A good starting point for us is this set of tutorials at pythonprogramming.net:
https://pythonprogramming.net/introduct ... low-keras/

We'll work through the first several tutorials only...we won't spend time on cryptocurrency (though that could be cool, too).



REFERENCE

Pre-recorded Training
Jupyter Notebooks
AI HELP
TensorFlow
Modules (see also Basic Usage)
Locally available Datasets (i.e. on the HiPerGator system)

CONFIG

So, let's log into HPC via SSH using our previously created alias, "hgator" (assuming that's what you called yours...check your .zshrc or run "alias" to see all of your aliases if unsure):

Code: Select all

hgator
Next, we're going to create a symbolic link (like an alias) to our class directory on the HiPerGator "blue" drive. Recall, that's where we want to do most of our daily work. A symbolic link is created using the "ln -s" command followed by the path to the directory of interest, followed by the name of the link you want to create:

Code: Select all

ln -s /blue/art4612/ blue_art4612

After you've done that, look at your home directory and see how it represents a symbolic link...see the arrow?

Code: Select all

blue_art4612 -> /blue/art4612/

I have created a Demo working directory in blue_art4612/share/Deep_Learning_Basics. To work with these notebooks, you will want to create your own working directory inside your blue_art4612/<username> folder so you're not overwriting the demo files. Call it whatever you like. Once you've created your working directory, navigate to it. So, here's an example:

from within your home directory (~):

Code: Select all

cd blue_art4612/<your_username>
mkdir  my_notebooks
cd my_notebooks

Now, you want to copy the demo jupyter notebook(s) to your current working directory. You must be inside the directory in which you want to work before issuing the following command. Note the "." at the end of the command. That means, copy the file to the current directory which, based on the previous commands, is now "my_notebooks".

Code: Select all

cp ~/blue_art4612/share/Deep_Learning_Basics/01.Deep_Learning_with_Tensorflow.ipynb .

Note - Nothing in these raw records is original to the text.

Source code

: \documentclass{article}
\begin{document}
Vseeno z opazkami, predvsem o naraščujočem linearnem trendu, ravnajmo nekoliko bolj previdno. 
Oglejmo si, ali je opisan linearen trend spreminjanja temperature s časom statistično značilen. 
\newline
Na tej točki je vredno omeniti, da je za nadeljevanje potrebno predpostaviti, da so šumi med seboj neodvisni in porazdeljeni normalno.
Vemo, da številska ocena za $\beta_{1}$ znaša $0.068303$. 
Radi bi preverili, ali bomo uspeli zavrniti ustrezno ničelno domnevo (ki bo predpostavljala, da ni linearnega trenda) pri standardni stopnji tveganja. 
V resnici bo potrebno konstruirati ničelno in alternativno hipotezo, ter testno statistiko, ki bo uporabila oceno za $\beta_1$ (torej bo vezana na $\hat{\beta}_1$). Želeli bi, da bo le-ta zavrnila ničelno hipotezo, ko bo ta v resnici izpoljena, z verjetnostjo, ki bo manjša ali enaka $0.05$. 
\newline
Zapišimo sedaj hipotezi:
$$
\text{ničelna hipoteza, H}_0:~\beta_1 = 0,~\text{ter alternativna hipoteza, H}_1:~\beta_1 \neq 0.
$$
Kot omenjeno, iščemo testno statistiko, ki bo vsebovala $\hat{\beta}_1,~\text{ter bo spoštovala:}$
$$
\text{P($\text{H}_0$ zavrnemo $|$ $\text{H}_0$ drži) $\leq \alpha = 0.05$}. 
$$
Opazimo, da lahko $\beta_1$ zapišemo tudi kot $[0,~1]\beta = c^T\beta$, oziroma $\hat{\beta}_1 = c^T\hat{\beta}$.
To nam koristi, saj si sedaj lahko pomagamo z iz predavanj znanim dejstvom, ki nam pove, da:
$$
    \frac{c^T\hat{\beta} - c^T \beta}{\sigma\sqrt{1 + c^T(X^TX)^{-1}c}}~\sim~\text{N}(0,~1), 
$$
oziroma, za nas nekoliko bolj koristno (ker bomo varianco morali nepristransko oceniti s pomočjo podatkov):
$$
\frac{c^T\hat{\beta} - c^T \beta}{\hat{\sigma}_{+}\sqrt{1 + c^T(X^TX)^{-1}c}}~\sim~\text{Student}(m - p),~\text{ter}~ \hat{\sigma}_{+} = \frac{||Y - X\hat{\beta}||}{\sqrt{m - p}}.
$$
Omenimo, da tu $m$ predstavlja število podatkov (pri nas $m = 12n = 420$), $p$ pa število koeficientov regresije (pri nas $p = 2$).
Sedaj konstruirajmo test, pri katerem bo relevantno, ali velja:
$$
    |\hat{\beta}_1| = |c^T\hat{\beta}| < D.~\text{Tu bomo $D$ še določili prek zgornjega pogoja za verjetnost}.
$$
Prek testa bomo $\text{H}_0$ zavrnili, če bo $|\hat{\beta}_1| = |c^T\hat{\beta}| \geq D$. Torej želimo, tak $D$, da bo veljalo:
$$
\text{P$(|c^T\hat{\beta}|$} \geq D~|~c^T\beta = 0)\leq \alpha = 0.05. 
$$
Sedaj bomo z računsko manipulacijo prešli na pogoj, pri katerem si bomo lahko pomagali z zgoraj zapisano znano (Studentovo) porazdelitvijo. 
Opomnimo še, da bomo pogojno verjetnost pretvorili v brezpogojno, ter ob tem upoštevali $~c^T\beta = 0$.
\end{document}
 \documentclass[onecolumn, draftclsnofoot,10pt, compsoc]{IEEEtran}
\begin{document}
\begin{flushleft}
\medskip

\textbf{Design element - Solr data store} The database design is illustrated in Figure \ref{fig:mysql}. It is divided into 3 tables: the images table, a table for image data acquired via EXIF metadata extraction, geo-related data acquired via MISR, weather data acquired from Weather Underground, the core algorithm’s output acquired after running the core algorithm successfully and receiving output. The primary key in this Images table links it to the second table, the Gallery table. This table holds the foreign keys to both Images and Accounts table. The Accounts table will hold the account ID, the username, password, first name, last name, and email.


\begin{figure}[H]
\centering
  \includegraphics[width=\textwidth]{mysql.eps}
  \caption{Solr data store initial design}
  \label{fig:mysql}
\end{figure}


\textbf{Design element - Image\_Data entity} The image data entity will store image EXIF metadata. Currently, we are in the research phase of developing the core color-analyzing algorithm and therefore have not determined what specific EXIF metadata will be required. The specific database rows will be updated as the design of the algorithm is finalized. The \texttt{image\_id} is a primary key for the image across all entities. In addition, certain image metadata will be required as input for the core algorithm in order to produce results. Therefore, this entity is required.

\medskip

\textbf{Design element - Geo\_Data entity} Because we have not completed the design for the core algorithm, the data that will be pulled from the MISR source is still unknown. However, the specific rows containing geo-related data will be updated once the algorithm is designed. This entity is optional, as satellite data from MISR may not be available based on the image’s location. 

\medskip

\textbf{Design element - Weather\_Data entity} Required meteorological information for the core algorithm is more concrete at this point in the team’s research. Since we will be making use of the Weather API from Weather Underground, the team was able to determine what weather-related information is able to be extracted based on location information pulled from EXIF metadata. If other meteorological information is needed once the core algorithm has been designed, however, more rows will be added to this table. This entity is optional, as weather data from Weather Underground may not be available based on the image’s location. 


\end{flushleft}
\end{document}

Repeat that for each of the jupyter notebooks in the Deep_Learning_Basics directory. You'll also want to grab the "datasets" directory.

WORK

The next thing we want to do is make sure we're using the proper version of Python in our project directory. We can do that by using Python 3's "venv" command. "venv" stands for virtual environment. It allows you to set the version of python and any other libraries (modules) we need for this particular project without overriding the system settings used elsewhere. I called my virtual python environment dl_env. You can call it whatever you want:

Code: Select all

python3 -m venv <whatevername>
source <whatevername>/bin/activate

Now, the steps above are less critical on HPC because they use what is called a "module" system. You can load pre-installed modules rather than install them into your working directory environment. Since we're using Jupyter Lab, they have also created task specific "kernels" that are designed for various types of work.

From on-campus or via your VPN from home, open JupyterHub in your web browser:
https://jupyterhub.rc.ufl.edu
or better, use Open on Demand, which provides more options:
https://ood.rc.ufl.edu

For SLURM account and QoS enter our class group name: "art4612" (or whichever it happens to be)
Screen Shot 2021-10-11 at 9.59.19 AM.png
Using the Jupyter Notebook web server, navigate to your "my_notebooks" (demo) directory and find your notebooks. Most of these rely on TensorFlow, so be sure to select the TensorFlow Kernel.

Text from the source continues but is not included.